Short-lived state during the Cantonal rebellion

The Canton of Alicante was a short-lived canton formed during the cantonal rebellion that took place in Spain under the First Spanish Republic. It was created on 20 July as a result of a maritime expedition from the Canton of Cartagena (also known as Murcian Canton), but as soon as the Murcian envoys left to return to Cartagena, the centralist (supporters of the Madrid government) local authorities regained control and put an end to the canton on 23 July.

== History ==
The first maritime expedition of the Murcian Canton took place on 20 July 1873. In this expedition two ships left Cartagena: the steamboat Fernando el Católico under the command of General Juan Contreras towards Mazarrón and Águilas on the Murcian coast, and the armored frigate Vitoria under the command of Antonio Gálvez Arce towards Alicante.
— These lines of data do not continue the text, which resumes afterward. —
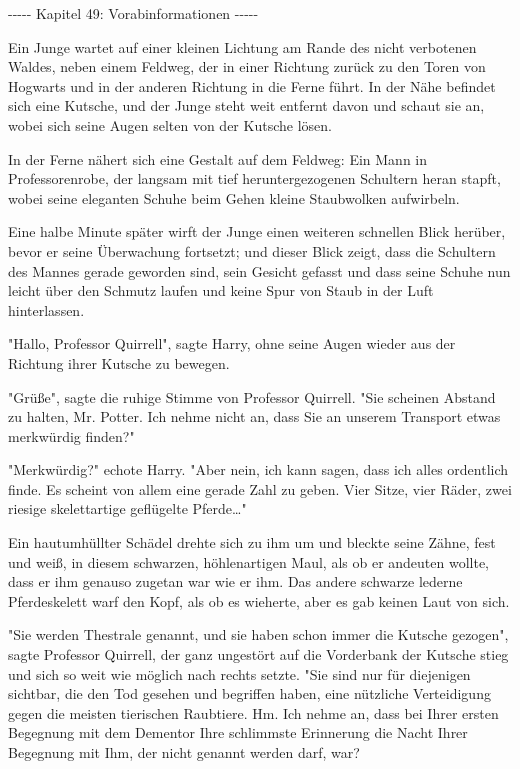 

\hypertarget{vorabinformationen}{%

-\/-\/-\/-\/- Kapitel 49: Vorabinformationen -\/-\/-\/-\/-

Ein Junge wartet auf einer kleinen Lichtung am Rande des nicht verbotenen Waldes, neben einem Feldweg, der in einer Richtung zurück zu den Toren von Hogwarts und in der anderen Richtung in die Ferne führt. In der Nähe befindet sich eine Kutsche, und der Junge steht weit entfernt davon und schaut sie an, wobei sich seine Augen selten von der Kutsche lösen.

In der Ferne nähert sich eine Gestalt auf dem Feldweg: Ein Mann in Professorenrobe, der langsam mit tief heruntergezogenen Schultern heran stapft, wobei seine eleganten Schuhe beim Gehen kleine Staubwolken aufwirbeln.

Eine halbe Minute später wirft der Junge einen weiteren schnellen Blick herüber, bevor er seine Überwachung fortsetzt; und dieser Blick zeigt, dass die Schultern des Mannes gerade geworden sind, sein Gesicht gefasst und dass seine Schuhe nun leicht über den Schmutz laufen und keine Spur von Staub in der Luft hinterlassen.

"Hallo, Professor Quirrell", sagte Harry, ohne seine Augen wieder aus der Richtung ihrer Kutsche zu bewegen.

"Grüße", sagte die ruhige Stimme von Professor Quirrell. "Sie scheinen Abstand zu halten, Mr. Potter. Ich nehme nicht an, dass Sie an unserem Transport etwas merkwürdig finden?"

"Merkwürdig?" echote Harry. "Aber nein, ich kann sagen, dass ich alles ordentlich finde. Es scheint von allem eine gerade Zahl zu geben. Vier Sitze, vier Räder, zwei riesige skelettartige geflügelte Pferde…"

Ein hautumhüllter Schädel drehte sich zu ihm um und bleckte seine Zähne, fest und weiß, in diesem schwarzen, höhlenartigen Maul, als ob er andeuten wollte, dass er ihm genauso zugetan war wie er ihm. Das andere schwarze lederne Pferdeskelett warf den Kopf, als ob es wieherte, aber es gab keinen Laut von sich.

"Sie werden Thestrale genannt, und sie haben schon immer die Kutsche gezogen", sagte Professor Quirrell, der ganz ungestört auf die Vorderbank der Kutsche stieg und sich so weit wie möglich nach rechts setzte. "Sie sind nur für diejenigen sichtbar, die den Tod gesehen und begriffen haben, eine nützliche Verteidigung gegen die meisten tierischen Raubtiere. Hm. Ich nehme an, dass bei Ihrer ersten Begegnung mit dem Dementor Ihre schlimmste Erinnerung die Nacht Ihrer Begegnung mit Ihm, der nicht genannt werden darf, war?

}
In principle, the two missions were successful because Mazarrón and Águilas were incorporated into the Murcian Canton and Gálvez proclaimed the canton of Alicante, establishing a Board of Public Health. However, three days after Vitoria returned to Cartagena, the centralist authorities regained control of Alicante and put an end to the canton. Gálvez returned with the ship Vigilante, which was requisitioned by the centralists in the port of Alicante, and made a stop in Torrevieja where a commission met with him to join the Murcian Canton, ceasing to belong to the province of Alicante. But when on 23 July the Vigilante was about to enter Cartagena, it was intercepted by the German frigate SMS Friedrich Carl, making use of the decree recently approved by the government of Nicolás Salmerón y Alonso that declared all ships flying the red flag as "cantonal pirates" (so that they could be seized by ships from any country even within waters under Spanish jurisdiction). In addition, Commodore R. Werner, commander of the Friedrich Carl, demanded the surrender of the frigate Vitoria, which had also raised the red flag. Finally, the Board of Cartagena delivered Vigilante to Werner but not Vitoria, which was kept safe in the port.